Exercise ▸ Scan the lines below for the word "https". Copy each line you find it in.

===

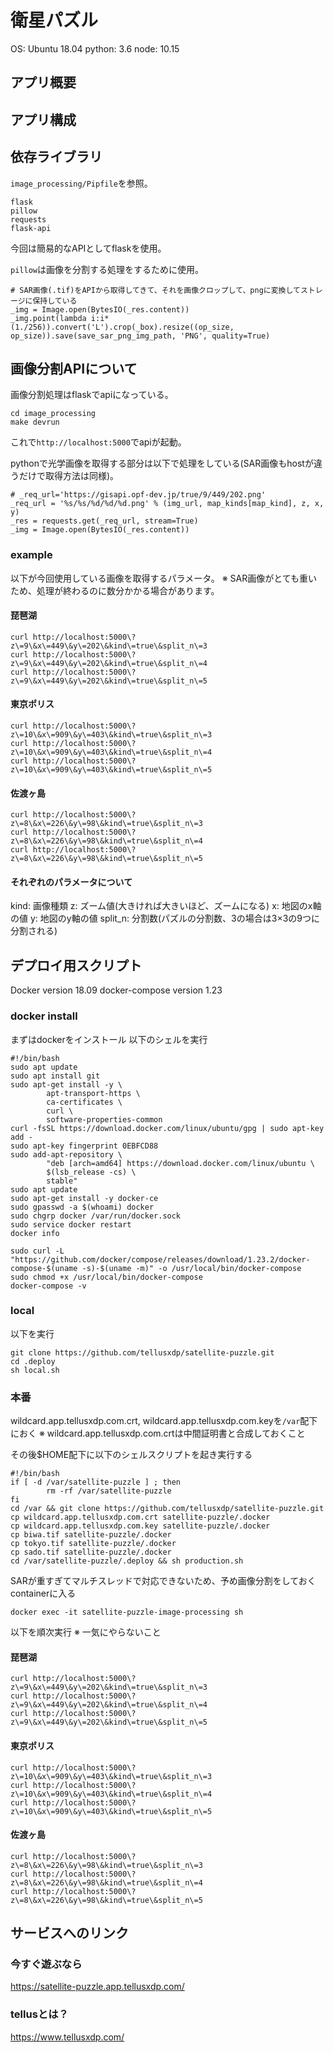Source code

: 
# 衛星パズル
OS: Ubuntu 18.04
python: 3.6
node: 10.15

## アプリ概要

## アプリ構成

## 依存ライブラリ
`image_processing/Pipfile`を参照。
```
flask
pillow
requests
flask-api
```

今回は簡易的なAPIとしてflaskを使用。

`pillow`は画像を分割する処理をするために使用。
```
# SAR画像(.tif)をAPIから取得してきて、それを画像クロップして、pngに変換してストレージに保持している
_img = Image.open(BytesIO(_res.content))
_img.point(lambda i:i*(1./256)).convert('L').crop(_box).resize((op_size, op_size)).save(save_sar_png_img_path, 'PNG', quality=True)
```

## 画像分割APIについて
画像分割処理はflaskでapiになっている。
```
cd image_processing
make devrun
```
これで`http://localhost:5000`でapiが起動。

pythonで光学画像を取得する部分は以下で処理をしている(SAR画像もhostが違うだけで取得方法は同様)。
```
# _req_url='https://gisapi.opf-dev.jp/true/9/449/202.png'
_req_url = '%s/%s/%d/%d/%d.png' % (img_url, map_kinds[map_kind], z, x, y)
_res = requests.get(_req_url, stream=True)
_img = Image.open(BytesIO(_res.content))
```

### example
以下が今回使用している画像を取得するパラメータ。
※ SAR画像がとても重いため、処理が終わるのに数分かかる場合があります。

#### 琵琶湖
```
curl http://localhost:5000\?z\=9\&x\=449\&y\=202\&kind\=true\&split_n\=3
curl http://localhost:5000\?z\=9\&x\=449\&y\=202\&kind\=true\&split_n\=4
curl http://localhost:5000\?z\=9\&x\=449\&y\=202\&kind\=true\&split_n\=5
```
#### 東京ポリス
```
curl http://localhost:5000\?z\=10\&x\=909\&y\=403\&kind\=true\&split_n\=3
curl http://localhost:5000\?z\=10\&x\=909\&y\=403\&kind\=true\&split_n\=4
curl http://localhost:5000\?z\=10\&x\=909\&y\=403\&kind\=true\&split_n\=5
```
#### 佐渡ヶ島
```
curl http://localhost:5000\?z\=8\&x\=226\&y\=98\&kind\=true\&split_n\=3
curl http://localhost:5000\?z\=8\&x\=226\&y\=98\&kind\=true\&split_n\=4
curl http://localhost:5000\?z\=8\&x\=226\&y\=98\&kind\=true\&split_n\=5
```

#### それぞれのパラメータについて
kind: 画像種類
z: ズーム値(大きければ大きいほど、ズームになる)
x: 地図のx軸の値
y: 地図のy軸の値
split_n: 分割数(パズルの分割数、3の場合は3×3の9つに分割される)

## デプロイ用スクリプト
Docker version 18.09
docker-compose version 1.23

### docker install
まずはdockerをインストール
以下のシェルを実行
```
#!/bin/bash
sudo apt update
sudo apt install git
sudo apt-get install -y \
        apt-transport-https \
        ca-certificates \
        curl \
        software-properties-common
curl -fsSL https://download.docker.com/linux/ubuntu/gpg | sudo apt-key add -
sudo apt-key fingerprint 0EBFCD88
sudo add-apt-repository \
        "deb [arch=amd64] https://download.docker.com/linux/ubuntu \
        $(lsb_release -cs) \
        stable"
sudo apt update
sudo apt-get install -y docker-ce
sudo gpasswd -a $(whoami) docker
sudo chgrp docker /var/run/docker.sock
sudo service docker restart
docker info

sudo curl -L "https://github.com/docker/compose/releases/download/1.23.2/docker-compose-$(uname -s)-$(uname -m)" -o /usr/local/bin/docker-compose
sudo chmod +x /usr/local/bin/docker-compose
docker-compose -v
```

### local
以下を実行
```
git clone https://github.com/tellusxdp/satellite-puzzle.git
cd .deploy
sh local.sh
```

### 本番
wildcard.app.tellusxdp.com.crt, wildcard.app.tellusxdp.com.keyを`/var`配下におく
※ wildcard.app.tellusxdp.com.crtは中間証明書と合成しておくこと

その後$HOME配下に以下のシェルスクリプトを起き実行する
```
#!/bin/bash
if [ -d /var/satellite-puzzle ] ; then
        rm -rf /var/satellite-puzzle
fi
cd /var && git clone https://github.com/tellusxdp/satellite-puzzle.git
cp wildcard.app.tellusxdp.com.crt satellite-puzzle/.docker
cp wildcard.app.tellusxdp.com.key satellite-puzzle/.docker
cp biwa.tif satellite-puzzle/.docker
cp tokyo.tif satellite-puzzle/.docker
cp sado.tif satellite-puzzle/.docker
cd /var/satellite-puzzle/.deploy && sh production.sh
```

SARが重すぎてマルチスレッドで対応できないため、予め画像分割をしておく
containerに入る
```
docker exec -it satellite-puzzle-image-processing sh
```

以下を順次実行
※ 一気にやらないこと
#### 琵琶湖
```
curl http://localhost:5000\?z\=9\&x\=449\&y\=202\&kind\=true\&split_n\=3
curl http://localhost:5000\?z\=9\&x\=449\&y\=202\&kind\=true\&split_n\=4
curl http://localhost:5000\?z\=9\&x\=449\&y\=202\&kind\=true\&split_n\=5
```
#### 東京ポリス
```
curl http://localhost:5000\?z\=10\&x\=909\&y\=403\&kind\=true\&split_n\=3
curl http://localhost:5000\?z\=10\&x\=909\&y\=403\&kind\=true\&split_n\=4
curl http://localhost:5000\?z\=10\&x\=909\&y\=403\&kind\=true\&split_n\=5
```
#### 佐渡ヶ島
```
curl http://localhost:5000\?z\=8\&x\=226\&y\=98\&kind\=true\&split_n\=3
curl http://localhost:5000\?z\=8\&x\=226\&y\=98\&kind\=true\&split_n\=4
curl http://localhost:5000\?z\=8\&x\=226\&y\=98\&kind\=true\&split_n\=5
```

## サービスへのリンク
### 今すぐ遊ぶなら
https://satellite-puzzle.app.tellusxdp.com/

### tellusとは？
https://www.tellusxdp.com/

===

Response ▸
# _req_url='https://gisapi.opf-dev.jp/true/9/449/202.png'
        apt-transport-https \
curl -fsSL https://download.docker.com/linux/ubuntu/gpg | sudo apt-key add -
        "deb [arch=amd64] https://download.docker.com/linux/ubuntu \
sudo curl -L "https://github.com/docker/compose/releases/download/1.23.2/docker-compose-$(uname -s)-$(uname -m)" -o /usr/local/bin/docker-compose
git clone https://github.com/tellusxdp/satellite-puzzle.git
cd /var && git clone https://github.com/tellusxdp/satellite-puzzle.git
https://satellite-puzzle.app.tellusxdp.com/
https://www.tellusxdp.com/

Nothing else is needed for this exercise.